Records contained in a dataset
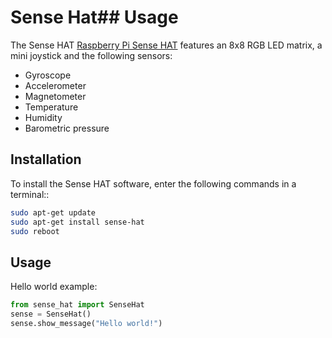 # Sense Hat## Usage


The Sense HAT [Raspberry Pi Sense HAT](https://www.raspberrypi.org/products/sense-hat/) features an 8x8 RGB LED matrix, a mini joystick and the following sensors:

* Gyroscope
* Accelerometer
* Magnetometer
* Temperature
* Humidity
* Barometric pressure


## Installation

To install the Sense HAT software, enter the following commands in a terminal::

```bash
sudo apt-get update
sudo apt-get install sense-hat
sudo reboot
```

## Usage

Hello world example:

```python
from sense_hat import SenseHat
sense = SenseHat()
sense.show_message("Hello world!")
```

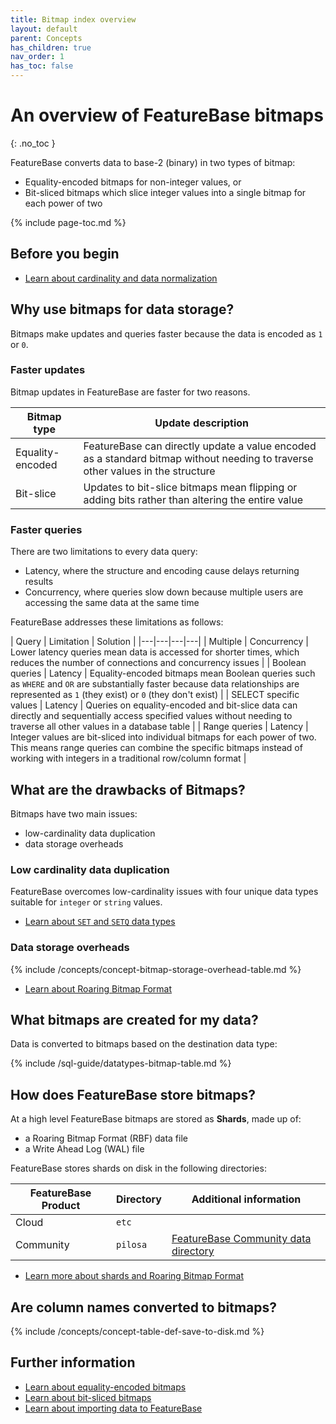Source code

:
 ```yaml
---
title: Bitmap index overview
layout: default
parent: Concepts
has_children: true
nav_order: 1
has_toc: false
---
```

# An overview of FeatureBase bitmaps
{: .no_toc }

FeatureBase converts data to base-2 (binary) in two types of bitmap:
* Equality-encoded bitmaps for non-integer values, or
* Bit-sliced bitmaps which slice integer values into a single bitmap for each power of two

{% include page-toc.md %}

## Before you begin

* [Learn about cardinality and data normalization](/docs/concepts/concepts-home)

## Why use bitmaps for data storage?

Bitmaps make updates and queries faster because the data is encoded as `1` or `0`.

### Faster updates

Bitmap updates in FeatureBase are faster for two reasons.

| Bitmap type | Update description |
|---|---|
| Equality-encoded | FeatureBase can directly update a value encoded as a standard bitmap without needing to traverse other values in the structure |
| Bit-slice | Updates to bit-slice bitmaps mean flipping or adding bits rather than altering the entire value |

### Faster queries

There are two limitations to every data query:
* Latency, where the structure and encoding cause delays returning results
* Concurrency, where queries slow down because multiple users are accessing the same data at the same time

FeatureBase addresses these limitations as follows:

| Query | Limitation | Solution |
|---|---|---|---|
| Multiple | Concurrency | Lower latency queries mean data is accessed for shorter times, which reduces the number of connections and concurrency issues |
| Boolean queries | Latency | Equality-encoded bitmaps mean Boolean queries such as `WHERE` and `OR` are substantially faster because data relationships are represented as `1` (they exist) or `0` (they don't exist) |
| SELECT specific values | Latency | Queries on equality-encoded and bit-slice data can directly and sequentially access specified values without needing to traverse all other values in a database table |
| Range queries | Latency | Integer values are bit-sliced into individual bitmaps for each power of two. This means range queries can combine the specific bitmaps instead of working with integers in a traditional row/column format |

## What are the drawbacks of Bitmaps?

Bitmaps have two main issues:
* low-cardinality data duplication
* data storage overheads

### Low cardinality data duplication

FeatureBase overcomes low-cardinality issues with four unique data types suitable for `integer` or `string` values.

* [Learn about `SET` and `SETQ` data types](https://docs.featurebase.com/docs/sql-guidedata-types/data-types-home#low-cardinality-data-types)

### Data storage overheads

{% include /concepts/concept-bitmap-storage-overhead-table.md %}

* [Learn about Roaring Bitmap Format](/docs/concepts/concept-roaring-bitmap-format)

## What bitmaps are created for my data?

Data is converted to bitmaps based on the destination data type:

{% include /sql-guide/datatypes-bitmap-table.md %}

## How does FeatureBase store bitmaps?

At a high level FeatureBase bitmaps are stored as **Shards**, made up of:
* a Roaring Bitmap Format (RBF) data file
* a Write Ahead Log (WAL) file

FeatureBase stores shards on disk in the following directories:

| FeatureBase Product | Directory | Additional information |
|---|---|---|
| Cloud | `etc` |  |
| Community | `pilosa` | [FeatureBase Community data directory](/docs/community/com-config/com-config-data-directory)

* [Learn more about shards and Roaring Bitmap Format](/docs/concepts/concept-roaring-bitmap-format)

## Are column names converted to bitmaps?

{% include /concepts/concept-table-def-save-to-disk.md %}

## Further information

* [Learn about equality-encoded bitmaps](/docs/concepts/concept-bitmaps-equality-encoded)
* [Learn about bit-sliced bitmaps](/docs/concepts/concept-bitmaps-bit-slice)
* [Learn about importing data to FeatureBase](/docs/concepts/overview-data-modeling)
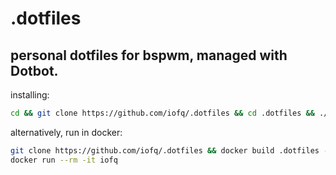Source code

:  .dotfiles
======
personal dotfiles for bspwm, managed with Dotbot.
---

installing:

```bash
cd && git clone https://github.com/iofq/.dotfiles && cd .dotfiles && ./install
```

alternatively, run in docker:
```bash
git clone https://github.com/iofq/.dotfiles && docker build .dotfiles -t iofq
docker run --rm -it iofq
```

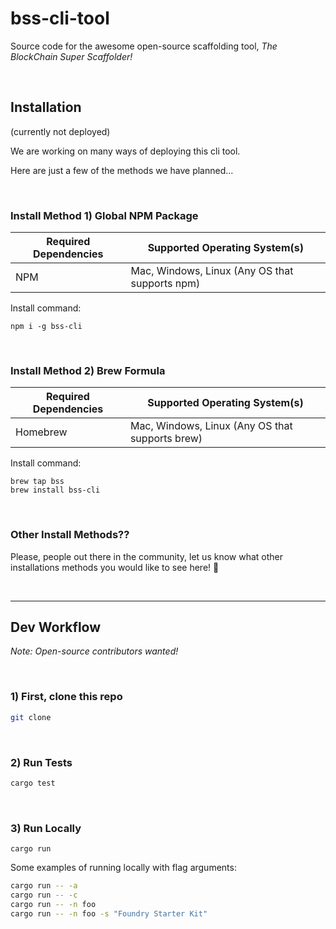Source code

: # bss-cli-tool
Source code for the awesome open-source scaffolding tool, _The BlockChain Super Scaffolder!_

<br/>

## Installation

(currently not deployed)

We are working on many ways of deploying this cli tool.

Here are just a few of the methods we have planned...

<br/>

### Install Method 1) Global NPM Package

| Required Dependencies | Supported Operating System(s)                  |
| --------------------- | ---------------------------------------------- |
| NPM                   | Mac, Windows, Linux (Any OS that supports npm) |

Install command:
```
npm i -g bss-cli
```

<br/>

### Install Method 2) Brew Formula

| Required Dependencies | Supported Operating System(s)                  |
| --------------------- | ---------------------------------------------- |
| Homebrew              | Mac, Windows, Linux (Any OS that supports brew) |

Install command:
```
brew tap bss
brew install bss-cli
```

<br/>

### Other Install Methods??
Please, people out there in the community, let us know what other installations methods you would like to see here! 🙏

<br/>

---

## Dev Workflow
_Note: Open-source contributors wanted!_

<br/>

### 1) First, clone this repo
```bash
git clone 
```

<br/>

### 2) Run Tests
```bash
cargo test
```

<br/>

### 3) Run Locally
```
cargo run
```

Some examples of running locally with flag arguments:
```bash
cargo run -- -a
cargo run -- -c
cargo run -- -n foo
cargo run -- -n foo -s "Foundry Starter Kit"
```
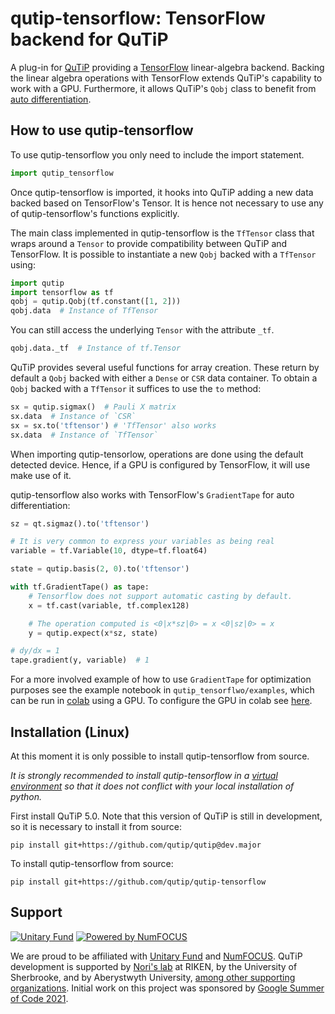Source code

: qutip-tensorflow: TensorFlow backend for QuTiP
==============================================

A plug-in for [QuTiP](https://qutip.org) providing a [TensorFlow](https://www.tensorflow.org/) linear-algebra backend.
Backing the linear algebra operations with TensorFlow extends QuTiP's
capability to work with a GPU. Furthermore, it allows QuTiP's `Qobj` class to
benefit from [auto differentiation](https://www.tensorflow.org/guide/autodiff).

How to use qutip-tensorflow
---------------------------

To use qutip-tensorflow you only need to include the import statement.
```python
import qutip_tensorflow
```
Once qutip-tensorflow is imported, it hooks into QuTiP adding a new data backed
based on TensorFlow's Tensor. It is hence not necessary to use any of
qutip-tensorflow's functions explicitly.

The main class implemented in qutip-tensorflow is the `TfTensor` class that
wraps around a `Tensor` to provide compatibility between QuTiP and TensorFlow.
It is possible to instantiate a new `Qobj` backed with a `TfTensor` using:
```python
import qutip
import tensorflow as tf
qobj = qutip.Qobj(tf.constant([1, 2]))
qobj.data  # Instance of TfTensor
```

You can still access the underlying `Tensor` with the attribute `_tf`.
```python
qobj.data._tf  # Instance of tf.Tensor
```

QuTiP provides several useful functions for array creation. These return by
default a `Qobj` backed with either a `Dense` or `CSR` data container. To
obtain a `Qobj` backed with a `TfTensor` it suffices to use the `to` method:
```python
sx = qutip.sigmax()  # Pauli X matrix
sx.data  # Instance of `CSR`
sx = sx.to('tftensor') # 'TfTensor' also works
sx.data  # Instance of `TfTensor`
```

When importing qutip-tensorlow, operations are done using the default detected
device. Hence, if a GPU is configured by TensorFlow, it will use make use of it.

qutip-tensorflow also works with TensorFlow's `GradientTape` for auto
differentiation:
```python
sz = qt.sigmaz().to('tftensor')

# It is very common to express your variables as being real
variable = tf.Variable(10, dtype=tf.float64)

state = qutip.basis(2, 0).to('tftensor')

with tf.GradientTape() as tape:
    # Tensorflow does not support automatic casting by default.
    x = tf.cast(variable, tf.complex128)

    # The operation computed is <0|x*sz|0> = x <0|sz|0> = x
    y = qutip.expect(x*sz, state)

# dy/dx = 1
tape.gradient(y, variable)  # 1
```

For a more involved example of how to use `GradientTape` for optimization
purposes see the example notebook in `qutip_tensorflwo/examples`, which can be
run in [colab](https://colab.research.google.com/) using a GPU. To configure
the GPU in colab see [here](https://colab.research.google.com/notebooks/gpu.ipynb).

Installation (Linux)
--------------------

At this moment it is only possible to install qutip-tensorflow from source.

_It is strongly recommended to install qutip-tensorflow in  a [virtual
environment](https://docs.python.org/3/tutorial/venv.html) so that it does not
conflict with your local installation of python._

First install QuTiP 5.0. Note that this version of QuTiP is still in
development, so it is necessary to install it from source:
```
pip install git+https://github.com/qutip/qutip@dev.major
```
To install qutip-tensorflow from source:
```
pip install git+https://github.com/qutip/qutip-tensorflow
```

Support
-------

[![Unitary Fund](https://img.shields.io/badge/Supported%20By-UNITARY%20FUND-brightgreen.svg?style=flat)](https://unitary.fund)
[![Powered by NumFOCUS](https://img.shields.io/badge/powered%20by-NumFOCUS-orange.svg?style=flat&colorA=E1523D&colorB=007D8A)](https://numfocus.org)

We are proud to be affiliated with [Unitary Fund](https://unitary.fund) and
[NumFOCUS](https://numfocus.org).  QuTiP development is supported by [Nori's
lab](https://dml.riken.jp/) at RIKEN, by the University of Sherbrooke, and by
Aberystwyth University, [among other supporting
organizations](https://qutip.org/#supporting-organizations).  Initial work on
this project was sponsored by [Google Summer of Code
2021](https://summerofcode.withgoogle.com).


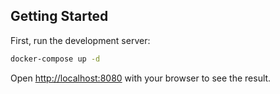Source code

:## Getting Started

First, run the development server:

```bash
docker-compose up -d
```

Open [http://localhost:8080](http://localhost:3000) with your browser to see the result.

Exercise brief:
Check every line of the records above for the string "github". Copy those that hold it.

Output for this exercise:
cd && git clone https://github.com/iofq/.dotfiles && cd .dotfiles && ./install
git clone https://github.com/iofq/.dotfiles && docker build .dotfiles -t iofq
pip install git+https://github.com/qutip/qutip@dev.major
pip install git+https://github.com/qutip/qutip-tensorflow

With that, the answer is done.